Kick The Dust Up: Shooting With My Girlfriend

It’s hot. I can see the heat coming in waves off the rough-faced rocks. We are standing on top of a canyon that overlooks a river, looking down into the riverbed. My girlfriend is learning to shoot and doing well. She has a knack for this, and is far safer with a rifle than most new shooters. She’s relaxed, and although her arms tire quickly, they are steady. Our current target is an old hubcap at the base of a small hill. “Relax,” I tell her. “Deep breath, lean forward.” BANG-PING! She looks at me and smiles, and she empties the rest of the clip into the hubcap.

It’s a special girl who will go shooting with you these days. In Montana there are a plethora of women who enjoy shooting, and are far better shots than I’ll ever be, but in other places, the reality is quite different. So, I am always grateful for the chance to share these experiences.

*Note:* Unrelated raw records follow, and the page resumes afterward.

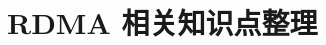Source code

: \chapter{RDMA 相关知识点整理}\label{chap:rdma}

\begin{intro}

\end{intro}

\section{}

\subsection{}

\subsection{}


\endinput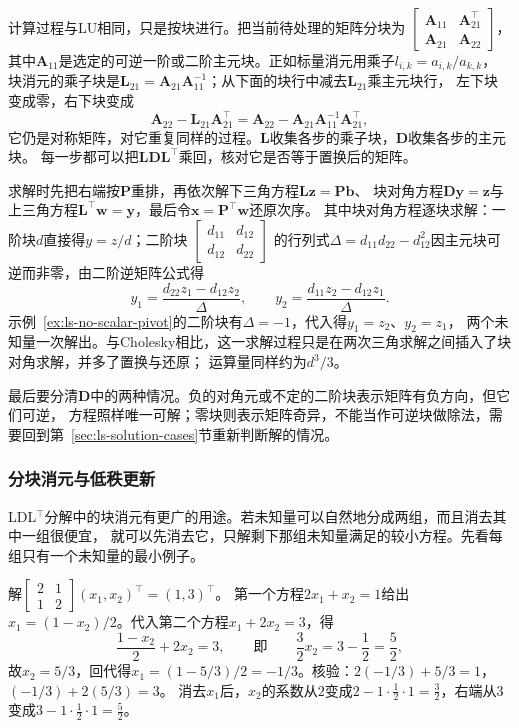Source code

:计算过程与LU相同，只是按块进行。把当前待处理的矩阵分块为
$\left[\begin{smallmatrix}\bm A_{11}&\bm A_{21}^\top\\\bm A_{21}&\bm A_{22}\end{smallmatrix}\right]$，
其中$\bm A_{11}$是选定的可逆一阶或二阶主元块。正如标量消元用乘子$l_{i,k}=a_{i,k}/a_{k,k}$，
块消元的乘子块是$\bm L_{21}=\bm A_{21}\bm A_{11}^{-1}$；从下面的块行中减去$\bm L_{21}$乘主元块行，
左下块变成零，右下块变成
\[
 \bm A_{22}-\bm L_{21}\bm A_{21}^\top=\bm A_{22}-\bm A_{21}\bm A_{11}^{-1}\bm A_{21}^\top ,
\]
它仍是对称矩阵，对它重复同样的过程。$\bm L$收集各步的乘子块，$\bm D$收集各步的主元块。
每一步都可以把$\bm L\bm D\bm L^\top$乘回，核对它是否等于置换后的矩阵。

求解时先把右端按$\bm P$重排，再依次解下三角方程$\bm L\bm z=\bm P\bm b$、
块对角方程$\bm D\bm y=\bm z$与上三角方程$\bm L^\top\bm w=\bm y$，最后令$\bm x=\bm P^\top\bm w$还原次序。
其中块对角方程逐块求解：一阶块$d$直接得$y=z/d$；二阶块
$\left[\begin{smallmatrix}d_{11}&d_{12}\\d_{12}&d_{22}\end{smallmatrix}\right]$
的行列式$\Delta=d_{11}d_{22}-d_{12}^2$因主元块可逆而非零，由二阶逆矩阵公式得
\begin{equation}
 y_1=\frac{d_{22}z_1-d_{12}z_2}{\Delta},\qquad
 y_2=\frac{d_{11}z_2-d_{12}z_1}{\Delta}.
\end{equation}
示例~\ref{ex:ls-no-scalar-pivot}的二阶块有$\Delta=-1$，代入得$y_1=z_2$、$y_2=z_1$，
两个未知量一次解出。与Cholesky相比，这一求解过程只是在两次三角求解之间插入了块对角求解，并多了置换与还原；
运算量同样约为$d^3/3$。

最后要分清$\bm D$中的两种情况。负的对角元或不定的二阶块表示矩阵有负方向，但它们可逆，
方程照样唯一可解；零块则表示矩阵奇异，不能当作可逆块做除法，需要回到第~\ref{sec:ls-solution-cases}节重新判断解的情况。

\subsubsection{分块消元与低秩更新}
\label{sec:matrix-analysis-blocks-updates}

LDL$^{\top}$分解中的块消元有更广的用途。若未知量可以自然地分成两组，而且消去其中一组很便宜，
就可以先消去它，只解剩下那组未知量满足的较小方程。先看每组只有一个未知量的最小例子。

\begin{example}[二阶方程的分块消元]
\label{ex:ls-block-elimination-two-by-two}
解$\left[\begin{smallmatrix}2&1\\1&2\end{smallmatrix}\right](x_1,x_2)^\top=(1,3)^\top$。
第一个方程$2x_1+x_2=1$给出$x_1=(1-x_2)/2$。代入第二个方程$x_1+2x_2=3$，得
\[
 \frac{1-x_2}{2}+2x_2=3,\qquad\text{即}\qquad \frac32x_2=3-\frac12=\frac52,
\]
故$x_2=5/3$，回代得$x_1=(1-5/3)/2=-1/3$。核验：$2(-1/3)+5/3=1$，$(-1/3)+2(5/3)=3$。
消去$x_1$后，$x_2$的系数从$2$变成$2-1\cdot\tfrac12\cdot1=\tfrac32$，右端从$3$变成$3-1\cdot\tfrac12\cdot1=\tfrac52$。
\end{example}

She was there when I shot my first grouse. We were walking along an old forest service road in the evening. We’d been hunting for an hour or two and we hadn’t seen anything, so we were on our way back to the car. The sun was just beginning to get low in the sky. The earth was dark and soft under my boots. The rain had just let up the day before, and I could smell the wet pine needles. We rounded a bend, and the ground went from dark, soft, wet earth to hard gray gravel. I had just enough time to yell “Cover your ears!” before shooting the grouse that suddenly materialized in the middle of the road. She took a picture of me, all sweat and smiles, holding my first grouse. To this day, it is one of my favorite pictures because of the memories it brings.

After all, the shooting is just an activity, no different than bowling or go-karting together (albeit far more dangerous, but much like driving a car, if you’re safe the dangers are minimized) and like any couple, what we are really doing is creating memories.

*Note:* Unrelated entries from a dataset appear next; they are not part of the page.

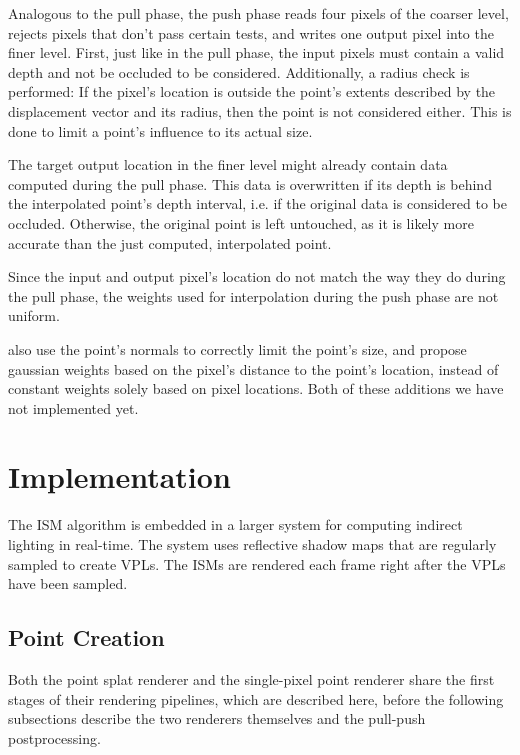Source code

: Analogous to the pull phase, the push phase reads four pixels of the coarser level, rejects pixels that don't pass certain tests, and writes one output pixel into the finer level. First, just like in the pull phase, the input pixels must contain a valid depth and not be occluded to be considered. Additionally, a radius check is performed: If the pixel's location is outside the point's extents described by the displacement vector and its radius, then the point is not considered either. This is done to limit a point's influence to its actual size.

The target output location in the finer level might already contain data computed during the pull phase. This data is overwritten if its depth is behind the interpolated point's depth interval, i.e. if the original data is considered to be occluded. Otherwise, the original point is left untouched, as it is likely more accurate than the just computed, interpolated point.

Since the input and output pixel's location do not match the way they do during the pull phase, the weights used for interpolation during the push phase are not uniform.

 \cite{Marroquim:2007:reconstruction} also use the point's normals to correctly limit the point's size, and \cite{Marroquim:2008:reconstruction2} propose gaussian weights based on the pixel's distance to the point's location, instead of constant weights solely based on pixel locations. Both of these additions we have not implemented yet.







 \section{Implementation}
 \label{sec:impl}

The ISM algorithm is embedded in a larger system for computing indirect lighting in real-time. The system uses reflective shadow maps \cite{Dachsbacher:2005:RSM} that are regularly sampled to create VPLs. The ISMs are rendered each frame right after the VPLs have been sampled.

 \subsection{Point Creation}
 \label{sec:impl:pointCreation}

 Both the point splat renderer and the single-pixel point renderer share the first stages of their rendering pipelines, which are described here, before the following subsections describe the two renderers themselves and the pull-push postprocessing.


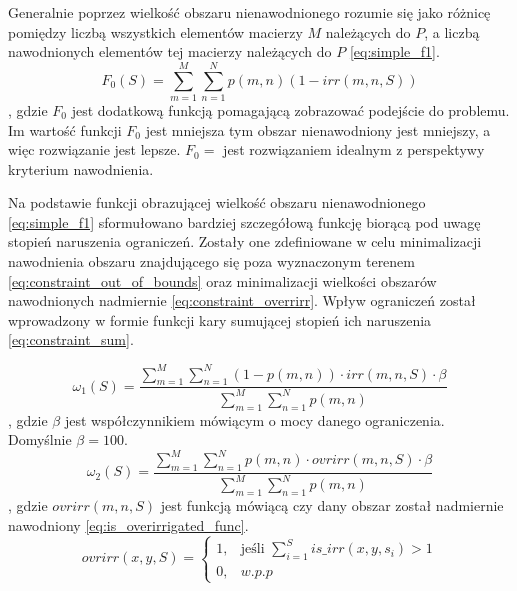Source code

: \documentclass[twoside]{iisthesis}
\begin{document}
Generalnie poprzez wielkość obszaru nienawodnionego rozumie się jako różnicę pomiędzy liczbą wszystkich elementów macierzy $M$ należących do $P$, a liczbą nawodnionych elementów tej macierzy należących do $P$ \eqref{eq:simple_f1}.
\begin{equation}\label{eq:simple_f1}
	F_{0}(S) = \sum_{m=1}^{M}\sum_{n=1}^{N} p(m,n)(1 - irr(m,n,S))
\end{equation}
, gdzie $F_{0}$ jest dodatkową funkcją pomagającą zobrazować podejście do problemu. Im wartość funkcji $F_{0}$ jest mniejsza tym obszar nienawodniony jest mniejszy, a więc rozwiązanie jest lepsze. $F_{0} = $ jest rozwiązaniem idealnym z perspektywy kryterium nawodnienia.


Na podstawie funkcji obrazującej wielkość obszaru nienawodnionego \eqref{eq:simple_f1} sformułowano bardziej szczegółową funkcję biorącą pod uwagę stopień naruszenia ograniczeń. Zostały one zdefiniowane w celu minimalizacji nawodnienia obszaru znajdującego się poza wyznaczonym terenem \eqref{eq:constraint_out_of_bounds} oraz minimalizacji wielkości obszarów nawodnionych nadmiernie \eqref{eq:constraint_overrirr}. Wpływ ograniczeń został wprowadzony w formie funkcji kary sumującej stopień ich naruszenia \eqref{eq:constraint_sum}.

\begin{equation}\label{eq:constraint_out_of_bounds}
	\omega_{1}(S) = \dfrac{\sum_{m=1}^{M}\sum_{n=1}^{N} (1 - p(m,n)) \cdot irr(m,n,S) \cdot \beta}{\sum_{m=1}^{M}\sum_{n=1}^{N} p(m,n)}
\end{equation}
, gdzie $\beta$ jest współczynnikiem mówiącym o mocy danego ograniczenia. Domyślnie $\beta=100$.\\
\begin{equation}\label{eq:constraint_overrirr}
	\omega_{2}(S) = \dfrac{\sum_{m=1}^{M}\sum_{n=1}^{N} p(m,n) \cdot ovrirr(m,n,S) \cdot \beta}{\sum_{m=1}^{M}\sum_{n=1}^{N} p(m,n)}
\end{equation}
, gdzie $ovrirr(m,n,S)$ jest funkcją mówiącą czy dany obszar został nadmiernie nawodniony \eqref{eq:is_overirrigated_func}.\\
\begin{equation}\label{eq:is_overirrigated_func}
	ovrirr(x,y,S) = \begin{cases}
				1,& \text{jeśli } \sum_{i=1}^{S} is\_irr(x,y,s_{i}) > 1 \\
				0,& w.p.p
			   \end{cases}
\end{equation}
\end{document}
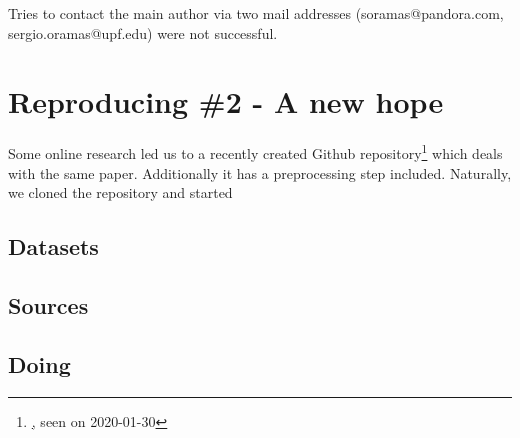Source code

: \documentclass[sigconf,nonacm]{acmart}
\begin{document}
Tries to contact the main author via two mail addresses (soramas@pandora.com, sergio.oramas@upf.edu) were not successful.


\section{Reproducing \#2 - A new hope} 

Some online research led us to a recently created Github repository\footnote{\href{https://github.com/nikuya3/acousticbrainz-mediaeval-baseline}, seen on 2020-01-30} which deals with the same paper. Additionally it has a preprocessing step included. Naturally, we cloned the repository and started \textit{}


\subsection{Datasets}

\subsection{Sources}

\subsection{Doing}






\end{document}

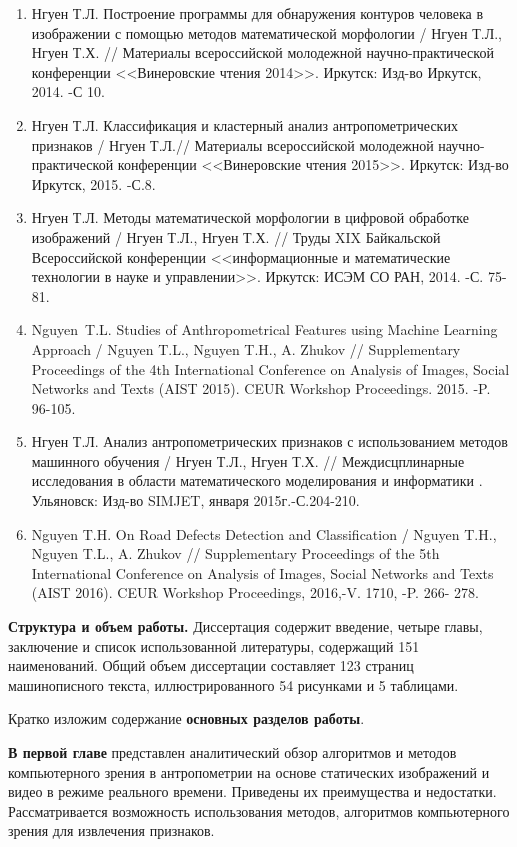 \begin{enumerate}
\item Нгуен Т.Л. Построение программы для обнаружения контуров человека в изображении с помощью методов математической морфологии / Нгуен Т.Л., Нгуен Т.Х. // Материалы всероссийской молодежной научно-практической конференции <<Винеровские чтения 2014>>. Иркутск: Изд-во Иркутск, 2014. -С 10.
\item Нгуен Т.Л. Классификация и кластерный анализ антропометрических признаков / Нгуен Т.Л.// Материалы всероссийской молодежной научно-практической конференции <<Винеровские чтения 2015>>. Иркутск: Изд-во Иркутск, 2015. -С.8.
\item Нгуен Т.Л. Методы математической морфологии в цифровой обработке изображений / Нгуен Т.Л., Нгуен Т.Х. // Труды XIX Байкальской Всероссийской конференции <<информационные и математические технологии в науке и управлении>>. Иркутск: ИСЭМ СО РАН, 2014. -С. 75-81.
\item  Nguyen~T.L. Studies of Anthropometrical Features using Machine Learning Approach / Nguyen T.L., Nguyen T.H., A. Zhukov // Supplementary Proceedings of the 4th International Conference on Analysis of Images, Social Networks and Texts (AIST 2015). CEUR Workshop Proceedings. 2015. -P. 96-105.
\item Нгуен Т.Л. Анализ антропометрических признаков с использованием методов машинного обучения / Нгуен Т.Л., Нгуен Т.Х. // Междисцплинарные исследования в области математического моделирования и информатики . Ульяновск: Изд-во SIMJET, января 2015г.-С.204-210.
\item Nguyen T.H. On Road Defects Detection and Classification / Nguyen T.H., Nguyen T.L., A. Zhukov // Supplementary Proceedings of the 5th International Conference on Analysis of Images, Social Networks and Texts (AIST 2016). CEUR Workshop Proceedings, 2016,-V. 1710, -P. 266- 278.
\end{enumerate}


\textbf{Структура и объем работы.} Диссертация содержит введение, четыре главы, заключение и список использованной литературы, содержащий 151 наименований. Общий объем диссертации составляет 123 страниц машинописного текста, иллюстрированного 54 рисунками и 5 таблицами.

Кратко изложим содержание \textbf{основных разделов работы}.

\textbf{В первой главе} представлен аналитический обзор алгоритмов и методов компьютерного зрения в антропометрии на основе статических изображений и видео в режиме реального времени. Приведены их преимущества и недостатки. Рассматривается возможность использования методов, алгоритмов компьютерного зрения для извлечения признаков.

After our first grouse, she had a chance to be a part of her first pheasant hunt. We were back home visiting my parents and what had up until that point been only a tradition for me and my father became another defining moment in our relationship. We end up doing a great deal of walking over the course of our pheasant hunts, especially if the shooting is slow, and no matter how cold it is there always seem to be an abundance of mosquitos more than happy to suck every last drop of blood out of your body. We walk for hours and the mosquitos were particularly vicious that day, but she didn’t complain once. She talked to my father and our hunting partner almost the whole time, and was happy as a clam just to be along for the hunt.

The shooting is not what’s important. Of course it’s fun, and if I’m hunting I’d way rather shoot what I’m after. But the experience is what matters. And being able to share that with someone I love is a blessing that I am always grateful for.